RECORDS FOR THIS TASK START
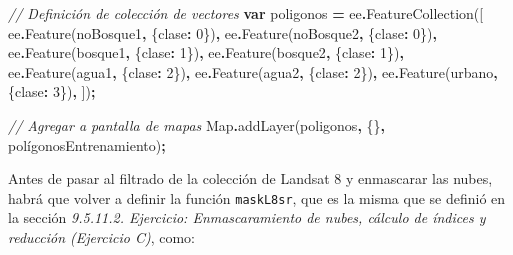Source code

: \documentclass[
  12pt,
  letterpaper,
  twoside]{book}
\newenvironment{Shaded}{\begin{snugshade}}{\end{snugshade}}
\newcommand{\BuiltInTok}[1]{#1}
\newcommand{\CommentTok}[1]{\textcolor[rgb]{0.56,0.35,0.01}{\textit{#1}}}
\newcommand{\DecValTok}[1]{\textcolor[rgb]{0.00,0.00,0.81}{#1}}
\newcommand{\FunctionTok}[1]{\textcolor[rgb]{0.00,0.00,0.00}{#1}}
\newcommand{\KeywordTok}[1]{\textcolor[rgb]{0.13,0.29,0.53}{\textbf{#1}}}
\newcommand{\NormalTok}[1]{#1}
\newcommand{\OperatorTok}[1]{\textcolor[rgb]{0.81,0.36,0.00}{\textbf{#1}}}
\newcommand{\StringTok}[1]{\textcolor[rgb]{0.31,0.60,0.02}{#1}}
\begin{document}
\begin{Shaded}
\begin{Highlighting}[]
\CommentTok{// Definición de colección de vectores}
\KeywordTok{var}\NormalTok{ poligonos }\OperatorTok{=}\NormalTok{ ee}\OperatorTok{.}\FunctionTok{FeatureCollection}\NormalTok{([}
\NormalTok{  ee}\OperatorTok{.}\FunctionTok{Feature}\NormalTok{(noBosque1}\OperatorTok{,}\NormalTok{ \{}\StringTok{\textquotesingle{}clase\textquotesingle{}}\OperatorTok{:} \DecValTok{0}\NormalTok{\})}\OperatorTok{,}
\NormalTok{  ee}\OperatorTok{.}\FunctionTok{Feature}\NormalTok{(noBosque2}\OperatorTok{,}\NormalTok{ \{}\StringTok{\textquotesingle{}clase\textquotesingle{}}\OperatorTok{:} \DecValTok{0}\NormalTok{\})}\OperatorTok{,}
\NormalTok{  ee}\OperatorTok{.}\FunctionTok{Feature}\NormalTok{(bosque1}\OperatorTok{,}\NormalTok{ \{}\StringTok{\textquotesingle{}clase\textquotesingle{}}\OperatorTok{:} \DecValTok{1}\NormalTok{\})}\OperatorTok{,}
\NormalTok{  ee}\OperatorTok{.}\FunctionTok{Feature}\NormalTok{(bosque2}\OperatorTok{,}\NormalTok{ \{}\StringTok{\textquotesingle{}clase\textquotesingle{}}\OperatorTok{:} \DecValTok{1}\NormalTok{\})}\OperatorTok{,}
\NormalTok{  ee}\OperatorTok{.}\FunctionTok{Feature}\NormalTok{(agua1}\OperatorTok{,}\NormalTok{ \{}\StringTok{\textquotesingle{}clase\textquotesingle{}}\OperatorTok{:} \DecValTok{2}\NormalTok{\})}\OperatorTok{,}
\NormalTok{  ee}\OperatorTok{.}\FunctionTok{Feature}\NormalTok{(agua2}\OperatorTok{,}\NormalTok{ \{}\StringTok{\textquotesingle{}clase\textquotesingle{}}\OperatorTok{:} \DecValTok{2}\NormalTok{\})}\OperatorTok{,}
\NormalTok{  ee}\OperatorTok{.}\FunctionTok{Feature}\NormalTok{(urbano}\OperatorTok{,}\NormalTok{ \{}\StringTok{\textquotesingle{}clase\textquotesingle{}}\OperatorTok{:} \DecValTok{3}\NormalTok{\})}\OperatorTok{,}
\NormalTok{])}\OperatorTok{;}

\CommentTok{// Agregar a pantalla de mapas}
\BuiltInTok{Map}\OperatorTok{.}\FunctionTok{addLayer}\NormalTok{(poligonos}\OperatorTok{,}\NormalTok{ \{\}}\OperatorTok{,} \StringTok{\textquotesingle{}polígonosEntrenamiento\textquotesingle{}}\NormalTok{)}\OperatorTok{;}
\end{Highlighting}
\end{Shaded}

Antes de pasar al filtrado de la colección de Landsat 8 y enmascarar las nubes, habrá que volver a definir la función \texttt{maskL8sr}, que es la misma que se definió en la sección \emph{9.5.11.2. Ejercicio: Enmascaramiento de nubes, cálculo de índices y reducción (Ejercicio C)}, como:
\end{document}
RECORDS FOR THIS TASK END
RECORDS FOR THIS TASK START
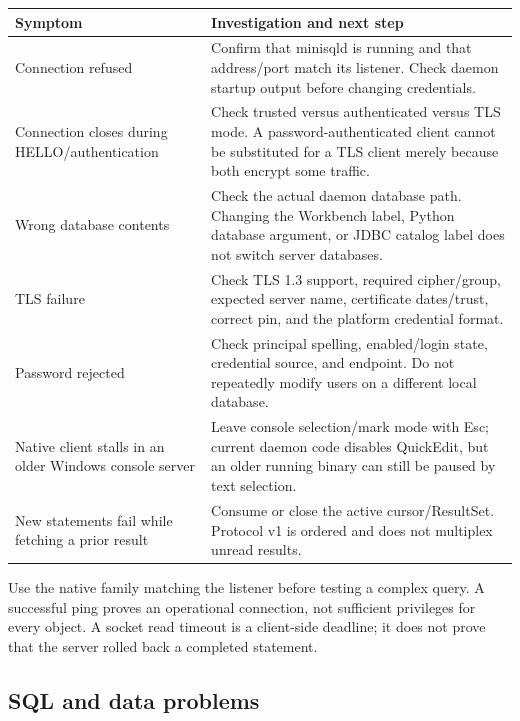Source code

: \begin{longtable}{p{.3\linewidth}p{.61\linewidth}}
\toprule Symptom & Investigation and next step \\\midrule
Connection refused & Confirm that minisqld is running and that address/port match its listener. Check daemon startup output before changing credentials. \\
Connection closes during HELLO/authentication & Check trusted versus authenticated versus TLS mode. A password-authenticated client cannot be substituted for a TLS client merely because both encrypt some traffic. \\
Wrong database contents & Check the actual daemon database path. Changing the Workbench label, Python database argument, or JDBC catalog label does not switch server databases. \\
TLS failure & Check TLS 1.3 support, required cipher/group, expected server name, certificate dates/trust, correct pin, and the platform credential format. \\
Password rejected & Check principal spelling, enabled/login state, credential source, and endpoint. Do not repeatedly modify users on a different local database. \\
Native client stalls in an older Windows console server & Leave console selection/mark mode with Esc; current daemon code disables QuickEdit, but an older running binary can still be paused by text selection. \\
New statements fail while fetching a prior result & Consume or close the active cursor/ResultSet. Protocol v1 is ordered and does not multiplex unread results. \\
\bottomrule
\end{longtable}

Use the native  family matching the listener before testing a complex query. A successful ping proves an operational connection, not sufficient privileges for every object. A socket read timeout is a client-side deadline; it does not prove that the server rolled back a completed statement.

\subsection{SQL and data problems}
RECORDS FOR THIS TASK END
RECORDS FOR THIS TASK START
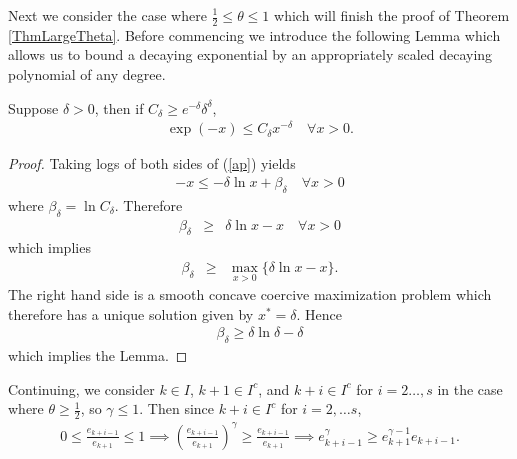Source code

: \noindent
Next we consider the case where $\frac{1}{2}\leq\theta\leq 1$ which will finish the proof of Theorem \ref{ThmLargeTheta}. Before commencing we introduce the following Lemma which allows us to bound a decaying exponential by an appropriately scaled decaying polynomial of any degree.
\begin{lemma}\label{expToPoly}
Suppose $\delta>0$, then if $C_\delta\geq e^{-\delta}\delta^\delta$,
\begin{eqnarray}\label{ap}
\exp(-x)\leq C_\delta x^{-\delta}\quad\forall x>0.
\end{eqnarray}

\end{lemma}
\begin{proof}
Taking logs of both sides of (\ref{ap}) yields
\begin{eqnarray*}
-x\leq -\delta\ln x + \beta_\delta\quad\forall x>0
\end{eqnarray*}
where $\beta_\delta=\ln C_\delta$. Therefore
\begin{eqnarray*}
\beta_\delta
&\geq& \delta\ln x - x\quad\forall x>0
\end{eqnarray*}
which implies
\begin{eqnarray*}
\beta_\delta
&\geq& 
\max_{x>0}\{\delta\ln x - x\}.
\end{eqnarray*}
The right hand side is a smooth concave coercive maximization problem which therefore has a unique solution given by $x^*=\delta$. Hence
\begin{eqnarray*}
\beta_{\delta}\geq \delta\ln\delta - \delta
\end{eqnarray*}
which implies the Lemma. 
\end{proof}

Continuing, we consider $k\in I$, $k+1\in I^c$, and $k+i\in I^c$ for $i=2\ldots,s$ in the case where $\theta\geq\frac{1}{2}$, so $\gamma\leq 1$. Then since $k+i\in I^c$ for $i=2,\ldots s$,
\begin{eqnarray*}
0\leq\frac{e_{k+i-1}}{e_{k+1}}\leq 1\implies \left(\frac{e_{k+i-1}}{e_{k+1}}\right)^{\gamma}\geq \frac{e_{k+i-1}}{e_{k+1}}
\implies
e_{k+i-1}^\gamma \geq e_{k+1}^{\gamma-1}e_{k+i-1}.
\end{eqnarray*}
RECORDS FOR THIS TASK END
## EXERCISE OBJECTIVE
Which lines in the data above contain "both"? Show each one.

## ANSWER BOX
Connection closes during HELLO/authentication & Check trusted versus authenticated versus TLS mode. A password-authenticated client cannot be substituted for a TLS client merely because both encrypt some traffic. \\
Taking logs of both sides of (\ref{ap}) yields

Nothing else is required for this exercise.